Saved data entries
——————
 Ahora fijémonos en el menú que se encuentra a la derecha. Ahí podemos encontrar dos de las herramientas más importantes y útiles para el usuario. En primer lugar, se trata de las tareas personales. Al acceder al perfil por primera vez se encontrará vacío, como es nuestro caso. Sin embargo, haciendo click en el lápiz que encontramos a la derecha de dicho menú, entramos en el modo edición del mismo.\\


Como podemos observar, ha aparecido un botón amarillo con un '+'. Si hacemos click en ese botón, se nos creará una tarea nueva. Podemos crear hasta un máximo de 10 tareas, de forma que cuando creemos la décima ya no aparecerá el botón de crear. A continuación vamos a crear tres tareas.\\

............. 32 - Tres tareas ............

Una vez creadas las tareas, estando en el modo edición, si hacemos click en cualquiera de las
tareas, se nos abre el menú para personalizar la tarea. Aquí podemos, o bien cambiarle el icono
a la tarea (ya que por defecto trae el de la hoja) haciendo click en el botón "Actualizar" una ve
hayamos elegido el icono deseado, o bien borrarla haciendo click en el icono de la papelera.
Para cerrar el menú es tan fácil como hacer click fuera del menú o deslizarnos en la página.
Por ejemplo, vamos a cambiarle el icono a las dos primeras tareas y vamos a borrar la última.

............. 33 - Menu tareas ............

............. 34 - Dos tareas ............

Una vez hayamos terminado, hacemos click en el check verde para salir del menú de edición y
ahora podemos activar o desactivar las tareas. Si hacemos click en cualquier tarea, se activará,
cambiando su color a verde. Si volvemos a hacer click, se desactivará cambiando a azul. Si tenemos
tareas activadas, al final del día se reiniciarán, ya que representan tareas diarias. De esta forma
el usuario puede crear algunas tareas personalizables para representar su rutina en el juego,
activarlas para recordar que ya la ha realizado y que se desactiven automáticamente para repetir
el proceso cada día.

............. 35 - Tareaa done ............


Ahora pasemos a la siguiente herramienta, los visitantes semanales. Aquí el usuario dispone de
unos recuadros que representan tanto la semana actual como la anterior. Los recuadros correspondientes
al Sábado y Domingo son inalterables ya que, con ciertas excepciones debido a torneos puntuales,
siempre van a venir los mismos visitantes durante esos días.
——————
_TASK BRIEF_.
Show all lines from the data that contain "botón".

_EXERCISE OUTPUT_.
Como podemos observar, ha aparecido un botón amarillo con un '+'. Si hacemos click en ese botón, se nos creará una tarea nueva. Podemos crear hasta un máximo de 10 tareas, de forma que cuando creemos la décima ya no aparecerá el botón de crear. A continuación vamos a crear tres tareas.\\
a la tarea (ya que por defecto trae el de la hoja) haciendo click en el botón "Actualizar" una ve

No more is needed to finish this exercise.